Prokuratura w akcie oskarżenia zarzuciła mieszkance Wadowic Elżbiecie Łaski (zgodziła się na publikację personaliów) - obok naruszenia nietykalności cielesnej funkcjonariusza publicznego podczas pełnienia obowiązków służbowych - także zakłócenie miru domowego w magistracie oraz znieważenie jednej z jego pracownic.
Wadowiczanka nie przyznała się do winy. Przed sądem powiedziała wprawdzie, że spoliczkowała burmistrza, ale – jak podkreśliła – uczyniła to we własnej obronie. Twierdziła, że burmistrz pierwszy ją zaatakował, wykręcił rękę i wyrwał telefon, którego używała do rejestrowania obrazu. - Funkcjonariusz publiczny nie może atakować petenta. Mariusz Klinowski rzucił się na mnie - mówiła.
Łaski, aby odzyskać telefon, uderzyła Klinowskiego w twarz. - Nie mogę pojąć, dlaczego to mnie oskarżają, skoro to on pierwszy naruszył moją nietykalność – mówiła. Oświadczyła też, że złoży prywatny akt oskarżenia przeciw burmistrzowi.
Incydent zakończyła interwencja policji. Kobieta została skuta kajdankami i wyprowadzona z magistratu. Spędziła kilka godzin na policji.
Obraźliwe słowa? "Może padły w złości"
Oskarżona, która na blogu komentuje życie publiczne w Wadowicach, odnosząc się do zarzutu znieważenia pracownicy magistratu, wyjaśniła, że doszło do tego, gdy w listopadzie funkcjonariusze straży miejskiej, używając siły, wyprowadzili ją z pokoju urzędniczki. Jak wyjaśniła w czwartek, weszła tam, by uzyskać informacje. - To, co robiłam, jest działalnością na korzyść interesu publicznego. Robię to w wolnym czasie. (...) Zarzuca mi się zadawanie pytań i najście – powiedziała przed sądem.
Pytana, czy użyła obelżywych słów wobec urzędniczki, odparła: - Być może padły w złości. Nie mam w zwyczaju obrażania ludzi.
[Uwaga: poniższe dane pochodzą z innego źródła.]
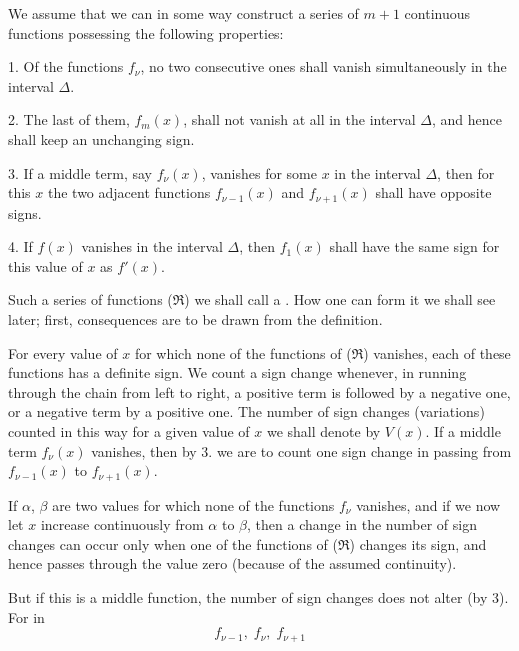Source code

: We assume that we can in some way construct a series of $m + 1$ continuous functions
possessing the following properties:

1. Of the functions $f_\nu$, no two consecutive ones shall vanish simultaneously in the interval $\Delta$.

2. The last of them, $f_m(x)$, shall not vanish at all in the interval $\Delta$, and hence shall keep an unchanging sign.

3. If a middle term, say $f_\nu(x)$, vanishes for some $x$ in the interval $\Delta$, then for this $x$ the two adjacent functions $f_{\nu-1}(x)$ and $f_{\nu+1}(x)$ shall have opposite signs.

4. If $f(x)$ vanishes in the interval $\Delta$, then $f_1(x)$ shall have the same sign for this value of $x$ as $f'(x)$.

Such a series of functions ($\mathfrak{R}$) we shall call a . How one can form it we shall see later; first, consequences are to be drawn from the definition.

For every value of $x$ for which none of the functions of ($\mathfrak{R}$) vanishes, each of these functions has a definite sign. We count a sign change whenever, in running through the chain from left to right, a positive term is followed by a negative one, or a negative term by a positive one. The number of sign changes (variations) counted in this way for a given value of $x$ we shall denote by $V(x)$. If a middle term $f_\nu(x)$ vanishes, then by 3. we are to count one sign change in passing from $f_{\nu-1}(x)$ to $f_{\nu+1}(x)$.

If $\alpha$, $\beta$ are two values for which none of the functions $f_\nu$ vanishes, and if we now let $x$ increase continuously from $\alpha$ to $\beta$, then a change in the number of sign changes can occur only when one of the functions of ($\mathfrak{R}$) changes its sign, and hence passes through the value zero (because of the assumed continuity).

But if this is a middle function, the number of sign changes does not alter (by 3). For in
\[
f_{\nu-1}, \; f_\nu, \; f_{\nu+1}
\]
Burmistrz: oskarżona "wszczynała awantury"
Burmistrz Mateusz Klinowski, który występuje w sprawie jako oskarżyciel posiłkowy, przedstawił inny przebieg wydarzeń. Mówił, że gdy wszedł do sekretariatu, oskarżona dynamicznie podeszła do niego, świecąc diodą aparatu telefonicznego w oczy i przerywając rozmowę. - Chciałem się zasłonić i zrobiłem ruch ręką, nie dotykając jej. Powiedziałem, by mi nie przeszkadzała. Zrobiła krok w tył. Uznałem, że to koniec. (...) Łaski odłożyła telefon na blat i uderzyła mnie otwartą dłonią trafiając w ucho. Zapytałem ją, co robi. Wtedy bez słowa zadała drugi cios. Poprosiłem sekretarkę, by wezwała policję. Wówczas oskarżona wzięła telefon i zamachnęła się nim. Odebrałem jej go i odłożyłem – zeznał przed sądem.
Mateusz Klinowski dodał, że do momentu interwencji policji został jeszcze wielokrotnie uderzony przez kobietę i prowokowany słownie.
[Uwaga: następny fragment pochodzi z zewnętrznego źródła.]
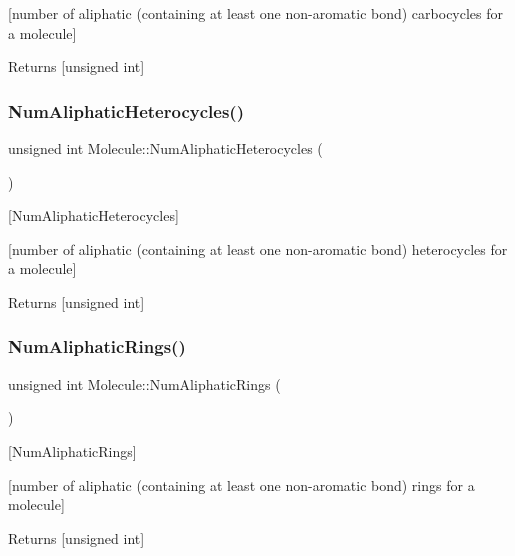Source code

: \mbox{[}number of aliphatic (containing at least one non-\/aromatic bond) carbocycles for a molecule\mbox{]}

\begin{DoxyReturn}{Returns}
\mbox{[}unsigned int\mbox{]} 
\end{DoxyReturn}
\mbox{\label{class_molecule_a9c5af0a753b98601782bb2d98021793a}} 
\subsubsection{\texorpdfstring{Num\+Aliphatic\+Heterocycles()}{NumAliphaticHeterocycles()}}
{\footnotesize\ttfamily unsigned int Molecule\+::\+Num\+Aliphatic\+Heterocycles (\begin{DoxyParamCaption}{ }\end{DoxyParamCaption})}



\mbox{[}Num\+Aliphatic\+Heterocycles\mbox{]} 

\mbox{[}number of aliphatic (containing at least one non-\/aromatic bond) heterocycles for a molecule\mbox{]}

\begin{DoxyReturn}{Returns}
\mbox{[}unsigned int\mbox{]} 
\end{DoxyReturn}
\mbox{\label{class_molecule_a6170e58d6f19e2023378975bcf93c8d7}} 
\subsubsection{\texorpdfstring{Num\+Aliphatic\+Rings()}{NumAliphaticRings()}}
{\footnotesize\ttfamily unsigned int Molecule\+::\+Num\+Aliphatic\+Rings (\begin{DoxyParamCaption}{ }\end{DoxyParamCaption})}



\mbox{[}Num\+Aliphatic\+Rings\mbox{]} 

\mbox{[}number of aliphatic (containing at least one non-\/aromatic bond) rings for a molecule\mbox{]}

\begin{DoxyReturn}{Returns}
\mbox{[}unsigned int\mbox{]} 
\end{DoxyReturn}
\mbox{\label{class_molecule_a48326bca7f346cee15f4c6f251ba8788}} 
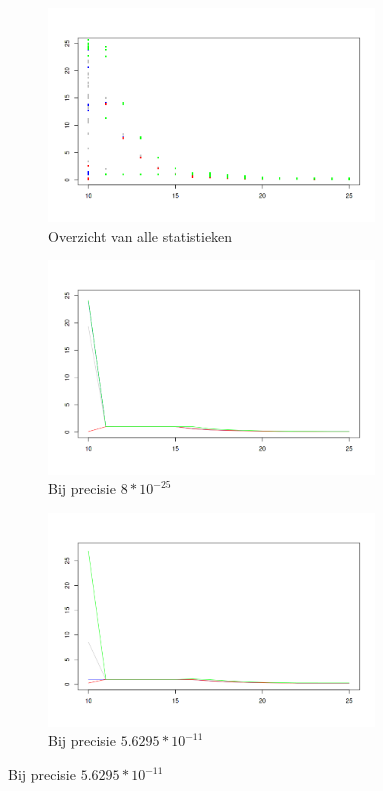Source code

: \documentclass{article}
\begin{document}
\begin{figure}[!htb]
 \caption{FPS/maximaal aantal iteraties ($\log_2(it)$)}
 \begin{subfigure}{0.49\textwidth}
  \caption{Overzicht van alle statistieken}
  \includegraphics[width=0.95\textwidth]{elegant-gl/datasets/plot_it}
 \end{subfigure}
 \begin{subfigure}{0.49\textwidth}
  \caption{Bij precisie $8*10^{-25}$}
  \includegraphics[width=0.95\textwidth]{elegant-gl/datasets/plot_it_8e-25prec}
 \end{subfigure}
 \begin{subfigure}{0.49\textwidth}
  \caption{Bij precisie $5.6295*10^{-11}$}
  \includegraphics[width=0.95\textwidth]{elegant-gl/datasets/plot_it_5.6295e-11prec}

\end{subfigure}
\end{figure}
\end{document}
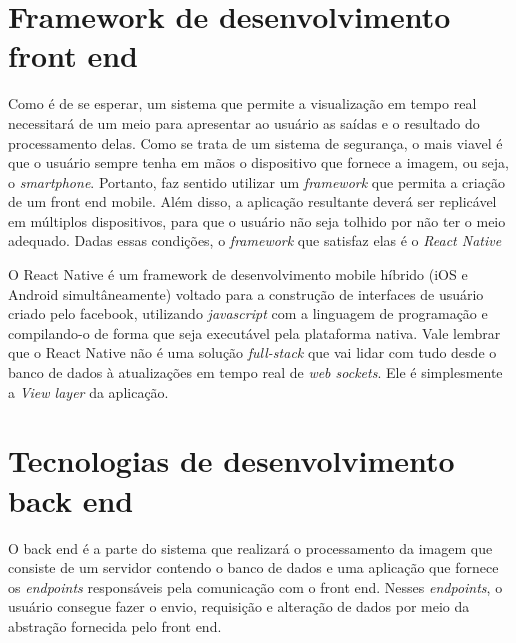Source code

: \documentclass[12pt, %
openright, 
oneside, %
a4paper,    %
brazil]{facom-ufu-abntex2}
\begin{document}
\section{Framework de desenvolvimento front end}

Como é de se esperar, um sistema que permite a visualização em tempo real
necessitará de um meio para apresentar ao usuário as saídas e o resultado do
processamento delas. Como se trata de um sistema de segurança, o mais viavel é
que o usuário sempre tenha em mãos o dispositivo que fornece a imagem, ou seja,
o \emph{smartphone}. Portanto, faz sentido utilizar um \emph{framework} que
permita a criação de um front end mobile. Além disso, a aplicação resultante
deverá ser replicável em múltiplos dispositivos, para que o usuário não seja
tolhido por não ter o meio adequado. Dadas essas condições, o \emph{framework}
que satisfaz elas é o \emph{React Native}

O React Native é um framework de desenvolvimento mobile híbrido (iOS e Android
simultâneamente) voltado para a construção de interfaces de usuário criado pelo
facebook, utilizando \emph{javascript} com a linguagem de programação e
compilando-o de forma que seja executável pela plataforma nativa. Vale lembrar
que o React Native não é uma solução \emph{full-stack} que vai lidar com tudo
desde o banco de dados à atualizações em tempo real de \emph{web sockets}. Ele
é simplesmente a \emph{View layer} da aplicação. \cite{boduch2017react}

\section{Tecnologias de desenvolvimento back end}

O back end é a parte do sistema que realizará o processamento da imagem que
consiste de um servidor contendo o banco de dados e uma aplicação que fornece
os \emph{endpoints} responsáveis pela comunicação com o front end. Nesses
\emph{endpoints}, o usuário consegue fazer o envio, requisição e alteração de
dados por meio da abstração fornecida pelo front end.

\end{document}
Samorządowiec zaznaczył przed sądem, że urzędnicy od dłuższego czasu mieli problem z oskarżoną, która przychodziła do urzędu "i wszczynała awantury". - Przeszkadzała urzędnikom, twierdziła, że będzie nagrywała. Zadawała absurdalne pytania – mówił. Jego zdaniem, Elżbiecie Łaski chodziło o destabilizację pracy urzędu i ośmieszenie urzędników.
Kolejna rozprawa odbędzie się 28 lipca.